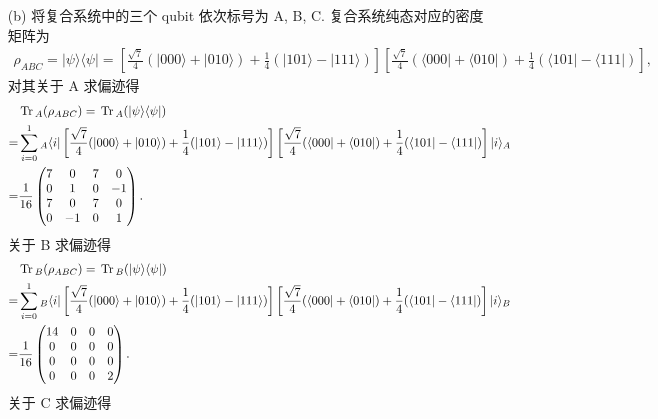 \documentclass{assignment}
\begin{document}
\begin{sol}
\begin{itemize}
        \item[(b)] 将复合系统中的三个 qubit 依次标号为 A, B, C. 复合系统纯态对应的密度矩阵为
        \begin{align}
            \rho_{ABC}=\lvert\psi\rangle\langle\psi\rvert=\left[\frac{\sqrt{7}}{4}(\lvert 000\rangle+\lvert 010\rangle)+\frac{1}{4}(\lvert 101\rangle-\lvert 111\rangle)\right]\left[\frac{\sqrt{7}}{4}(\langle 000\rvert+\langle 010\rvert)+\frac{1}{4}(\langle 101\rvert-\langle 111\rvert)\right],
        \end{align}
        对其关于 A 求偏迹得
        \begin{align}
            \notag&\,\mathrm{Tr}\,_A(\rho_{ABC})=\,\mathrm{Tr}\,_A(\lvert\psi\rangle\langle\psi\rvert)\\
            \notag=&\sum_{i=0}^1{}_A\langle i\rvert\left[\frac{\sqrt{7}}{4}(\lvert 000\rangle+\lvert 010\rangle)+\frac{1}{4}(\lvert 101\rangle-\lvert 111\rangle)\right]\left[\frac{\sqrt{7}}{4}(\langle 000\rvert+\langle 010\rvert)+\frac{1}{4}(\langle 101\rvert-\langle 111\rvert)\right]\lvert i\rangle_A\\
            =&\frac{1}{16}\begin{pmatrix}
                7&0&7&0\\
                0&1&0&-1\\
                7&0&7&0\\
                0&-1&0&1
            \end{pmatrix}.
        \end{align}
        关于 B 求偏迹得
        \begin{align}
            \notag&\,\mathrm{Tr}\,_B(\rho_{ABC})=\,\mathrm{Tr}\,_B(\lvert\psi\rangle\langle\psi\rvert)\\
            \notag=&\sum_{i=0}^1{}_B\langle i\rvert\left[\frac{\sqrt{7}}{4}(\lvert 000\rangle+\lvert 010\rangle)+\frac{1}{4}(\lvert 101\rangle-\lvert 111\rangle)\right]\left[\frac{\sqrt{7}}{4}(\langle 000\rvert+\langle 010\rvert)+\frac{1}{4}(\langle 101\rvert-\langle 111\rvert)\right]\lvert i\rangle_B\\
            =&\frac{1}{16}\begin{pmatrix}
                14&0&0&0\\
                0&0&0&0\\
                0&0&0&0\\
                0&0&0&2
            \end{pmatrix}.
        \end{align}
        关于 C 求偏迹得
        \begin{align}

\end{align}
\end{itemize}
\end{sol}
\end{document}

++++++++++++++++++++

[What is expected] Please repeat the records above exactly, leaving every picture out.

[Output of the exercise]
 \documentclass{assignment}
\begin{document}
\begin{sol}
\begin{itemize}
        \item[(b)] 将复合系统中的三个 qubit 依次标号为 A, B, C. 复合系统纯态对应的密度矩阵为
        \begin{align}
            \rho_{ABC}=\lvert\psi\rangle\langle\psi\rvert=\left[\frac{\sqrt{7}}{4}(\lvert 000\rangle+\lvert 010\rangle)+\frac{1}{4}(\lvert 101\rangle-\lvert 111\rangle)\right]\left[\frac{\sqrt{7}}{4}(\langle 000\rvert+\langle 010\rvert)+\frac{1}{4}(\langle 101\rvert-\langle 111\rvert)\right],
        \end{align}
        对其关于 A 求偏迹得
        \begin{align}
            \notag&\,\mathrm{Tr}\,_A(\rho_{ABC})=\,\mathrm{Tr}\,_A(\lvert\psi\rangle\langle\psi\rvert)\\
            \notag=&\sum_{i=0}^1{}_A\langle i\rvert\left[\frac{\sqrt{7}}{4}(\lvert 000\rangle+\lvert 010\rangle)+\frac{1}{4}(\lvert 101\rangle-\lvert 111\rangle)\right]\left[\frac{\sqrt{7}}{4}(\langle 000\rvert+\langle 010\rvert)+\frac{1}{4}(\langle 101\rvert-\langle 111\rvert)\right]\lvert i\rangle_A\\
            =&\frac{1}{16}\begin{pmatrix}
                7&0&7&0\\
                0&1&0&-1\\
                7&0&7&0\\
                0&-1&0&1
            \end{pmatrix}.
        \end{align}
        关于 B 求偏迹得
        \begin{align}
            \notag&\,\mathrm{Tr}\,_B(\rho_{ABC})=\,\mathrm{Tr}\,_B(\lvert\psi\rangle\langle\psi\rvert)\\
            \notag=&\sum_{i=0}^1{}_B\langle i\rvert\left[\frac{\sqrt{7}}{4}(\lvert 000\rangle+\lvert 010\rangle)+\frac{1}{4}(\lvert 101\rangle-\lvert 111\rangle)\right]\left[\frac{\sqrt{7}}{4}(\langle 000\rvert+\langle 010\rvert)+\frac{1}{4}(\langle 101\rvert-\langle 111\rvert)\right]\lvert i\rangle_B\\
            =&\frac{1}{16}\begin{pmatrix}
                14&0&0&0\\
                0&0&0&0\\
                0&0&0&0\\
                0&0&0&2
            \end{pmatrix}.
        \end{align}
        关于 C 求偏迹得
        \begin{align}

\end{align}
\end{itemize}
\end{sol}
\end{document}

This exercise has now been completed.